Maybe it's because I don't have much of a sense of humor, myself (so I also find this annoying because of the assumption that not liking most humor is some kind of moral failing). But when I do find things amusing, they're often dry and understated asides that I find really funny. I love, for instance:
“I have been meditating on the very great pleasure which a pair of fine eyes in the face of a pretty woman can bestow.”
Miss Bingley immediately fixed her eyes on his face, and desired he would tell her what lady had the credit of inspiring such reflections. Mr Darcy replied, with great intrepidity,—
“Miss Elizabeth Bennet.”
+
“I am afraid, Mr Darcy,” observed Miss Bingley, in a half whisper, “that this adventure has rather affected your admiration of her fine eyes.”

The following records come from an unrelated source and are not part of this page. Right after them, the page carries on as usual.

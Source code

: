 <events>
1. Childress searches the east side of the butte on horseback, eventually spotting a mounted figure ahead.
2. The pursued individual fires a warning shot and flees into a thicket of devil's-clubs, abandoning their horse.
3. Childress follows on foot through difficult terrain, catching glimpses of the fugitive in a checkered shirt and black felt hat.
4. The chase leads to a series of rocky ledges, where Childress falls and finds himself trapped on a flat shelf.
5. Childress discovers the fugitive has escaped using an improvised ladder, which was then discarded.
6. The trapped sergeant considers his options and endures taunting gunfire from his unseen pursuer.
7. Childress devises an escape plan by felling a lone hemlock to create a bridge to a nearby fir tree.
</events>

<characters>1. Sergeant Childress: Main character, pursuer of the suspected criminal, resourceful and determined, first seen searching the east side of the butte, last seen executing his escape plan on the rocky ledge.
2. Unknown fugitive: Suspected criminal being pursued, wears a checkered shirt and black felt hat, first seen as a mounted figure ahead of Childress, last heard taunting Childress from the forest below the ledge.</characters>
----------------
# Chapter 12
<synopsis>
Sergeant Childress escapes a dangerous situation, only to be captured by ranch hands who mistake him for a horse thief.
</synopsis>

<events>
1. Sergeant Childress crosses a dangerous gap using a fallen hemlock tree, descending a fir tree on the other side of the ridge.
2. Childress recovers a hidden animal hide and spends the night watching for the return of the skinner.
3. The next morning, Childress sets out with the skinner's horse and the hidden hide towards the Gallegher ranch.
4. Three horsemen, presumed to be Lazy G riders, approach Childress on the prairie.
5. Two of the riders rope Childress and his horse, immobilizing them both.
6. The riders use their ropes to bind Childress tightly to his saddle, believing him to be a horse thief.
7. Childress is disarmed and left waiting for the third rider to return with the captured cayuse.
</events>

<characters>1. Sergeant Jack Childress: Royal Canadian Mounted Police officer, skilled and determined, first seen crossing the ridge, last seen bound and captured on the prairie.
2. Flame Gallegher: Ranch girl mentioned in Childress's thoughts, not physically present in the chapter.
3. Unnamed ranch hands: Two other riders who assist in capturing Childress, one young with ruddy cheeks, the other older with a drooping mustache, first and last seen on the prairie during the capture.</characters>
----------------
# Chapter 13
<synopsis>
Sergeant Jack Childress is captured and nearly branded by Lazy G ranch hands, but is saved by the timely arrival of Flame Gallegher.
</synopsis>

“Not at all,” he replied: “they were brightened by the exercise.”
I think my other favorite Darcy-Caroline interchange is even simpler, but I do find it entertaining:
“Tell your sister I am delighted to hear of her improvement on the harp, and pray let her know that I am quite in raptures with her beautiful little design for a table, and I think it infinitely superior to Miss Grantley’s.”
“Will you give me leave to defer your raptures till I write again?”
I also always laugh at the book version of this scene:
“That is a failing, indeed!” cried Elizabeth. “Implacable resentment is a shade in a character. But you have chosen your fault well. I really cannot laugh at it. You are safe from me.”
“There is, I believe, in every disposition a tendency to some particular evil, a natural defect, which not even the best education can overcome.”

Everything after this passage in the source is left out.